Please report how many lines in the records below contain the word "type", giving only that number.
Start of RECORDS FOR THE TASK
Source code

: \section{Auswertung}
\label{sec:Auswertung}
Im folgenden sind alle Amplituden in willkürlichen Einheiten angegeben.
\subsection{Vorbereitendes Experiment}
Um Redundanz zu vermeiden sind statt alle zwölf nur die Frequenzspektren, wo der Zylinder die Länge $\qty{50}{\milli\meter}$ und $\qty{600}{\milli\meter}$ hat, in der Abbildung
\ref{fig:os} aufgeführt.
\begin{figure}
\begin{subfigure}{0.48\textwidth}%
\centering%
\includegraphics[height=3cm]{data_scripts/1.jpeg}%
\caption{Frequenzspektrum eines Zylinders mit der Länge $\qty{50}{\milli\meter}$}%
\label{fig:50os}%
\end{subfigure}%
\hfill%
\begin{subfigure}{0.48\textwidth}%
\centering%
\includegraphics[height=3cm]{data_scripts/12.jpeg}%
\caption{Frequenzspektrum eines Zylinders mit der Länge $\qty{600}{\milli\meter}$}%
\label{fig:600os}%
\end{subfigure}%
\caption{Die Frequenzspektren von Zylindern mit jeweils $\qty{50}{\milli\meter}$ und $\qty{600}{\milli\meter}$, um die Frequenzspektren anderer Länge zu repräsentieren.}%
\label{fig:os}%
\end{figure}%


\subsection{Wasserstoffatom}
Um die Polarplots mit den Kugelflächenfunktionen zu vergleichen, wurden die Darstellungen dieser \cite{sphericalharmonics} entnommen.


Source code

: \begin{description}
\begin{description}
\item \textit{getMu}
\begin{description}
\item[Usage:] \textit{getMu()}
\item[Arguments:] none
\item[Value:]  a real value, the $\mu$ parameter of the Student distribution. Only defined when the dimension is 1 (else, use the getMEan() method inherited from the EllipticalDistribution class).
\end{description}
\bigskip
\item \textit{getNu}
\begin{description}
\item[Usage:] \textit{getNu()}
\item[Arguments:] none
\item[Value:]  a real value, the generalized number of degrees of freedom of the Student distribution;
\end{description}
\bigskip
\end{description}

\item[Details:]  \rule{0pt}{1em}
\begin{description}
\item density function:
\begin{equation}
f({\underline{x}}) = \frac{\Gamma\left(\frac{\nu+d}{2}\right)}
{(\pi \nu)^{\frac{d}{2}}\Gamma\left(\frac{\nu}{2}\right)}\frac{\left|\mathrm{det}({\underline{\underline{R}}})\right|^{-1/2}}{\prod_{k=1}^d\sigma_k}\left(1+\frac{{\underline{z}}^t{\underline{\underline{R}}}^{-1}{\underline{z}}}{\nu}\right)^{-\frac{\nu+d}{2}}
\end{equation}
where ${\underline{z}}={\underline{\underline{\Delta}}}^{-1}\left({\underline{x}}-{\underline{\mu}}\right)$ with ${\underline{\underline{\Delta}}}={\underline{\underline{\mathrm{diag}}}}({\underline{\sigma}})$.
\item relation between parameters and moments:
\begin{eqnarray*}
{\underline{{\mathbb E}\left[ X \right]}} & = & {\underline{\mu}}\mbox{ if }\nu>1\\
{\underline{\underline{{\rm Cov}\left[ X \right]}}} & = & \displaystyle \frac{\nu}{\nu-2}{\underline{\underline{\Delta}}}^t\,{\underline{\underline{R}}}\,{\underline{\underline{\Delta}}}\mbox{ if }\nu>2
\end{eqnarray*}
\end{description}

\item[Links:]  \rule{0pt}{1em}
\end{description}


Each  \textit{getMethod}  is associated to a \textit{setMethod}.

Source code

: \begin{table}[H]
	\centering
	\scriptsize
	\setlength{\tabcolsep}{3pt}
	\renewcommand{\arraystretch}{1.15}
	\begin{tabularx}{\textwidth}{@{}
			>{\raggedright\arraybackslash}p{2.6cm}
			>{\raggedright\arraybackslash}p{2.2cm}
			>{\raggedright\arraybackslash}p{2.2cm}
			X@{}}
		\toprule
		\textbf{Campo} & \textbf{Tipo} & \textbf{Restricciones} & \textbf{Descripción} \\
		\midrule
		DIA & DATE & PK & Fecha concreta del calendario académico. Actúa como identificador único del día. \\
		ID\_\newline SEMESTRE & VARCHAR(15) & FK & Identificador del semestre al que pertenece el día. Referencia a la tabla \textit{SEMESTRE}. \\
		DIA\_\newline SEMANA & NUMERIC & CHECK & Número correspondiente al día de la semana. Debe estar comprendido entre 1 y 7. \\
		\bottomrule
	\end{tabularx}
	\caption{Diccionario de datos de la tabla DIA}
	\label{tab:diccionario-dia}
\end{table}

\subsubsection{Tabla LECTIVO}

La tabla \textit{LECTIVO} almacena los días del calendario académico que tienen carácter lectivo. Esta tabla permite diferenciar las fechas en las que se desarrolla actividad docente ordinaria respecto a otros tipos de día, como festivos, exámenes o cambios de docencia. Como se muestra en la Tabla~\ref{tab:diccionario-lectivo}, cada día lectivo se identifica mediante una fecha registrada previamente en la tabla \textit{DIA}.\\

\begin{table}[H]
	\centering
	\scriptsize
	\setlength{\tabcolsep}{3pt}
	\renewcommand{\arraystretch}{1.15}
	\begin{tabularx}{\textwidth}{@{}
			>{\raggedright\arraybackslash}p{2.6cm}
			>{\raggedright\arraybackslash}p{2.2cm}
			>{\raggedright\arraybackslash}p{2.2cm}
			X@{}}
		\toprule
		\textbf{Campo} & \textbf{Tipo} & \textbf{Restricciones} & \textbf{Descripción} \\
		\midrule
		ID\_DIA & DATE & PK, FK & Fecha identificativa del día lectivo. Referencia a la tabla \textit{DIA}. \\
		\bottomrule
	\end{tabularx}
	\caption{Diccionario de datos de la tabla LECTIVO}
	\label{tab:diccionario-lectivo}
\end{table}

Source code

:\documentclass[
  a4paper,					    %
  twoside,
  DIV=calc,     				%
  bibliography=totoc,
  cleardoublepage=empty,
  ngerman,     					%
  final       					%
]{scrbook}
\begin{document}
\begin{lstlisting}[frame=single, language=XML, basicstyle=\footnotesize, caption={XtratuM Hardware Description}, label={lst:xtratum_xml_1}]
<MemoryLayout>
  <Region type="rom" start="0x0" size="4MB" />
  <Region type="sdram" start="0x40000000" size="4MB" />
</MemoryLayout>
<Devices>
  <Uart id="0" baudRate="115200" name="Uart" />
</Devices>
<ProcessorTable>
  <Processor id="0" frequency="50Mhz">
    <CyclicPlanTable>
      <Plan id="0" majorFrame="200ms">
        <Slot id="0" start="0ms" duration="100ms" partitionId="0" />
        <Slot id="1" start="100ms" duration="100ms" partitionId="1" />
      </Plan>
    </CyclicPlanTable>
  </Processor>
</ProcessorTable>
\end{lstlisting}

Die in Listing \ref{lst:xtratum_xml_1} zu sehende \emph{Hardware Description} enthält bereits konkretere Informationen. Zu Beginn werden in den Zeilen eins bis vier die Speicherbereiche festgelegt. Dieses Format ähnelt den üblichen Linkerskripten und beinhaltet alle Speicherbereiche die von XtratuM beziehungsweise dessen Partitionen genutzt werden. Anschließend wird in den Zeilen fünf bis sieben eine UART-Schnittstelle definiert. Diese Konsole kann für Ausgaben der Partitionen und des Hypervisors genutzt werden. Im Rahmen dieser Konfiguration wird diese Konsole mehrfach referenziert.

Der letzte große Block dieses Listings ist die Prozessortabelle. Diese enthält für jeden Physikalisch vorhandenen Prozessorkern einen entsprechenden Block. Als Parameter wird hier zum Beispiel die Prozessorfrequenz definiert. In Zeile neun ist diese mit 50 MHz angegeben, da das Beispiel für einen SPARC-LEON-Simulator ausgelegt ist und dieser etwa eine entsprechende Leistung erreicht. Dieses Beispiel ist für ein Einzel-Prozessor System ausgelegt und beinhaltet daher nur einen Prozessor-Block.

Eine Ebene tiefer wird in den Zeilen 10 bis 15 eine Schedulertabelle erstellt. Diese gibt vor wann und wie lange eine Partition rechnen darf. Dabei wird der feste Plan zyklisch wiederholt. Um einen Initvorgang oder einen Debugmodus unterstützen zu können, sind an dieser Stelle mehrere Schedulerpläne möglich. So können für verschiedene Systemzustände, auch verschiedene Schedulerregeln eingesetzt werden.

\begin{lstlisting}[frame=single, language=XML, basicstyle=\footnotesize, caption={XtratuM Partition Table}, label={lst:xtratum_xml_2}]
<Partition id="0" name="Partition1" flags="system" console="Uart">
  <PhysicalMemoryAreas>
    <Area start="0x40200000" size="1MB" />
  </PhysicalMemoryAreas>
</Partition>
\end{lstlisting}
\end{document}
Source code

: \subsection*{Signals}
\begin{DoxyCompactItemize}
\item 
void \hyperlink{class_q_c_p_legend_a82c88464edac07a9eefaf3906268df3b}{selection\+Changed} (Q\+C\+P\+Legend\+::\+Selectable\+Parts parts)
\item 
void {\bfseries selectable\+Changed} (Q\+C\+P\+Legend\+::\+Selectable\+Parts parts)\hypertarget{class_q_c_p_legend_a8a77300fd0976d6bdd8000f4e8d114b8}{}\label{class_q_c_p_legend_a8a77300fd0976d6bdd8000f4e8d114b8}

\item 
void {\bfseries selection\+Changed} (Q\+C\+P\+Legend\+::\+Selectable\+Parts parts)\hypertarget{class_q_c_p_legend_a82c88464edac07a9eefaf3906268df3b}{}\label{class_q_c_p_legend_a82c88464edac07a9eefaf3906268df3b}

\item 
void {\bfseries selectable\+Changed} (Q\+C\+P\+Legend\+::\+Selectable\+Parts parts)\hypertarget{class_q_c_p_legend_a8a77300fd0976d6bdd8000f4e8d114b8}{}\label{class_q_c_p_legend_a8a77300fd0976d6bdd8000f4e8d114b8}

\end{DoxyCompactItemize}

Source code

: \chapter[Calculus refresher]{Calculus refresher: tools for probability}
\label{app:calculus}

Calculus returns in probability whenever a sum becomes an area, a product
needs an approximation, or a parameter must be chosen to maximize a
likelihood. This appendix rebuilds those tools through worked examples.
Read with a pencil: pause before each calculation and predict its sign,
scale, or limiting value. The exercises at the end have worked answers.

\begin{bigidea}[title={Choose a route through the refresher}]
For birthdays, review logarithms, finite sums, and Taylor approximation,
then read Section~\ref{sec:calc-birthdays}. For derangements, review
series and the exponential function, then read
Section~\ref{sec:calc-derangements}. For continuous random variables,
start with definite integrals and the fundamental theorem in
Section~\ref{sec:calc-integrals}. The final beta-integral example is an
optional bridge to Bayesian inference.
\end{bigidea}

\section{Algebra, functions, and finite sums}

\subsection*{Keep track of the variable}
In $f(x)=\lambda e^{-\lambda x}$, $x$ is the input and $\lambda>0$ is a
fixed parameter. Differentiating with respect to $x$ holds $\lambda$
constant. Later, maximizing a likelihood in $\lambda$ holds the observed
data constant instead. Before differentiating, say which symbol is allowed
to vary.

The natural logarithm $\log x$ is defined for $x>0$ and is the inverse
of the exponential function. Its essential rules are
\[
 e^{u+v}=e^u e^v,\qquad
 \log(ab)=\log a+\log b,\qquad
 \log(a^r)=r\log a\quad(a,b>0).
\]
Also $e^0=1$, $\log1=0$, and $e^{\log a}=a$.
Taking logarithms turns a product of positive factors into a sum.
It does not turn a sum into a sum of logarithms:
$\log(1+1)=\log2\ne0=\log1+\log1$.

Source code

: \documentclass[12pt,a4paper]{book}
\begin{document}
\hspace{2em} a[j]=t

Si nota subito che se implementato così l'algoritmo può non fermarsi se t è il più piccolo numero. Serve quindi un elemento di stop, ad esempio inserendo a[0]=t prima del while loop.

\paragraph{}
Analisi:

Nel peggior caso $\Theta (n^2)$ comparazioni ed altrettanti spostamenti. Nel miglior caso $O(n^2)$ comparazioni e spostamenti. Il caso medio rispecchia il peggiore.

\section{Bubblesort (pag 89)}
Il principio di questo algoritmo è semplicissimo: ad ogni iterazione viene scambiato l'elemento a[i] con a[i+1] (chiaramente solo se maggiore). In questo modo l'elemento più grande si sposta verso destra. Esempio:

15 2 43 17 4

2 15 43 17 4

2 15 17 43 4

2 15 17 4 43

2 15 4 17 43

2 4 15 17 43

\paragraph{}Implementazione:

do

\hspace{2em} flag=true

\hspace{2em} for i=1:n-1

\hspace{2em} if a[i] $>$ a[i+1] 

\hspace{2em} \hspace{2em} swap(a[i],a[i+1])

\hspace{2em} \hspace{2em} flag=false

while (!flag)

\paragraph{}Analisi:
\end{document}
End of RECORDS FOR THE TASK
REPLY
2